DATASET CONTENT:
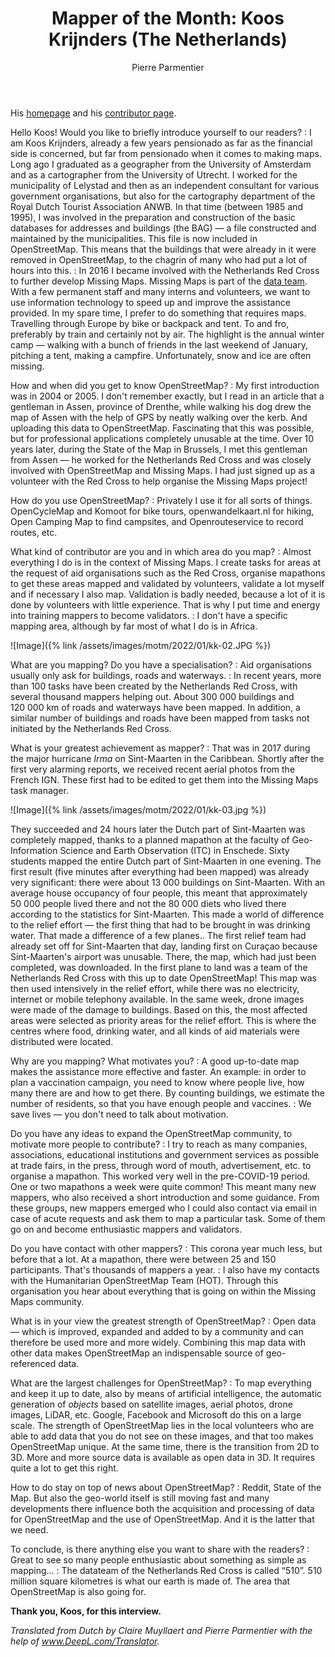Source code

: ﻿---
title: "Mapper of the Month: Koos Krijnders (The Netherlands)"
cover: kk-01.jpeg
categories: ["motm"]
author: Pierre Parmentier
---

His [homepage](https://www.openstreetmap.org/user/koos%20krijnders) and his [contributor page](https://hdyc.neis-one.org/?koos%20krijnders).

Hello Koos! Would you like to briefly introduce yourself to our readers?
: I am Koos Krijnders, already a few years pensionado as far as the financial side is concerned, but far from pensionado when it comes to making maps. Long ago I graduated as a geographer from the University of Amsterdam and as a cartographer from the University of Utrecht. I worked for the municipality of Lelystad and then as an independent consultant for various government organisations, but also for the cartography department of the Royal Dutch Tourist Association ANWB. In that time (between 1985 and 1995), I was involved in the preparation and construction of the basic databases for addresses and buildings (the BAG) — a file constructed and maintained by the municipalities. This file is now included in OpenStreetMap. This means that the buildings that were already in it were removed in OpenStreetMap, to the chagrin of many who had put a lot of hours into this.
: In 2016 I became involved with the Netherlands Red Cross to further develop Missing Maps. Missing Maps is part of the [data team](https://www.510.global/). With a few permanent staff and many interns and volunteers, we want to use information technology to speed up and improve the assistance provided. In my spare time, I prefer to do something that requires maps. Travelling through Europe by bike or backpack and tent. To and fro, preferably by train and certainly not by air. The highlight is the annual winter camp — walking with a bunch of friends in the last weekend of January, pitching a tent, making a campfire. Unfortunately, snow and ice are often missing.

<!--more-->

How and when did you get to know OpenStreetMap?
: My first introduction was in 2004 or 2005. I don't remember exactly, but I read in an article that a gentleman in Assen, province of Drenthe, while walking his dog drew the map of Assen with the help of GPS by neatly walking over the kerb. And uploading this data to OpenStreetMap. Fascinating that this was possible, but for professional applications completely unusable at the time. Over 10 years later, during the State of the Map in Brussels, I met this gentleman from Assen — he worked for the Netherlands Red Cross and was closely involved with OpenStreetMap and Missing Maps. I had just signed up as a volunteer with the Red Cross to help organise the Missing Maps project!

How do you use OpenStreetMap?
: Privately I use it for all sorts of things. OpenCycleMap and Komoot for bike tours, openwandelkaart.nl for hiking, Open Camping Map to find campsites, and Openrouteservice to record routes, etc.

What kind of contributor are you and in which area do you map?
: Almost everything I do is in the context of Missing Maps. I create tasks for areas at the request of aid organisations such as the Red Cross, organise mapathons to get these areas mapped and validated by volunteers, validate a lot myself and if necessary I also map. Validation is badly needed, because a lot of it is done by volunteers with little experience. That is why I put time and energy into training mappers to become validators.
: I don't have a specific mapping area, although by far most of what I do is in Africa.

![Image]({% link /assets/images/motm/2022/01/kk-02.JPG %})

What are you mapping? Do you have a specialisation?
: Aid organisations usually only ask for buildings, roads and waterways.
: In recent years, more than 100 tasks have been created by the Netherlands Red Cross, with several thousand mappers helping out. About 300&nbsp;000 buildings and 120&nbsp;000 km of roads and waterways have been mapped. In addition, a similar number of buildings and roads have been mapped from tasks not initiated by the Netherlands Red Cross.

What is your greatest achievement as mapper?
: That was in 2017 during the major hurricane *Irma* on Sint-Maarten in the Caribbean. Shortly after the first very alarming reports, we received recent aerial photos from the French IGN. These first had to be edited to get them into the Missing Maps task manager.

![Image]({% link /assets/images/motm/2022/01/kk-03.jpg %})

They succeeded and 24 hours later the Dutch part of Sint-Maarten was completely mapped, thanks to a planned mapathon at the faculty of Geo-Information Science and Earth Observation (ITC) in Enschede. Sixty students mapped the entire Dutch part of Sint-Maarten in one evening. The first result (five minutes after everything had been mapped) was already very significant: there were about 13&nbsp;000 buildings on Sint-Maarten. With an average house occupancy of four people, this meant that approximately 50&nbsp;000 people lived there and not the 80&nbsp;000 diets who lived there according to the statistics for Sint-Maarten. This made a world of difference to the relief effort — the first thing that had to be brought in was drinking water. That made a difference of a few planes..
The first relief team had already set off for Sint-Maarten that day, landing first on Curaçao because Sint-Maarten's airport was unusable. There, the map, which had just been completed, was downloaded. In the first plane to land was a team of the Netherlands Red Cross with this up to date OpenStreetMap! This map was then used intensively in the relief effort, while there was no electricity, internet or mobile telephony available.
In the same week, drone images were made of the damage to buildings. Based on this, the most affected areas were selected as priority areas for the relief effort. This is where the centres where food, drinking water, and all kinds of aid materials were distributed were located.

Why are you mapping? What motivates you?
: A good up-to-date map makes the assistance more effective and faster. An example: in order to plan a vaccination campaign, you need to know where people live, how many there are and how to get there. By counting buildings, we estimate the number of residents, so that you have enough people and vaccines.
: We save lives — you don't need to talk about motivation.

Do you have any ideas to expand the OpenStreetMap community, to motivate more people to contribute?
: I try to reach as many companies, associations, educational institutions and government services as possible at trade fairs, in the press, through word of mouth, advertisement, etc. to organise a mapathon. This worked very well in the pre-COVID-19 period. One or two mapathons a week were quite common! This meant many new mappers, who also received a short introduction and some guidance. From these groups, new mappers emerged who I could also contact via email in case of acute requests and ask them to map a particular task. Some of them go on and become enthusiastic mappers and validators.

Do you have contact with other mappers?
: This corona year much less, but before that a lot. At a mapathon, there were between 25 and 150 participants. That's thousands of mappers a year.
: I also have my contacts with the Humanitarian OpenStreetMap Team (HOT). Through this organisation you hear about everything that is going on within the Missing Maps community.

What is in your view the greatest strength of OpenStreetMap?
: Open data — which is improved, expanded and added to by a community and can therefore be used more and more widely. Combining this map data with other data makes OpenStreetMap an indispensable source of geo-referenced data.

What are the largest challenges for OpenStreetMap?
: To map everything and keep it up to date, also by means of artificial intelligence, the automatic generation of *objects* based on satellite images, aerial photos, drone images, LiDAR, etc. Google, Facebook and Microsoft do this on a large scale. The strength of OpenStreetMap lies in the local volunteers who are able to add data that you do not see on these images, and that too makes OpenStreetMap unique. At the same time, there is the transition from 2D to 3D. More and more source data is available as open data in 3D. It requires quite a lot to get this right.

How to do stay on top of news about OpenStreetMap?
: Reddit, State of the Map. But also the geo-world itself is still moving fast and many developments there influence both the acquisition and processing of data for OpenStreetMap and the use of OpenStreetMap. And it is the latter that we need.

To conclude, is there anything else you want to share with the readers?
: Great to see so many people enthusiastic about something as simple as mapping...
: The datateam of the Netherlands Red Cross is called “510”. 510 million square kilometres is what our earth is made of. The area that OpenStreetMap is also going for.

**Thank you, Koos, for this interview.**

*Translated from Dutch by Claire Muyllaert and Pierre Parmentier with the help of www.DeepL.com/Translator.*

DIRECTIONS:
Proceeding from the line containing "How to do stay" through the line containing "simple as mapping...", transcribe the lines above exactly, both end lines included.

ANSWER BOX:
How to do stay on top of news about OpenStreetMap?
: Reddit, State of the Map. But also the geo-world itself is still moving fast and many developments there influence both the acquisition and processing of data for OpenStreetMap and the use of OpenStreetMap. And it is the latter that we need.

To conclude, is there anything else you want to share with the readers?
: Great to see so many people enthusiastic about something as simple as mapping...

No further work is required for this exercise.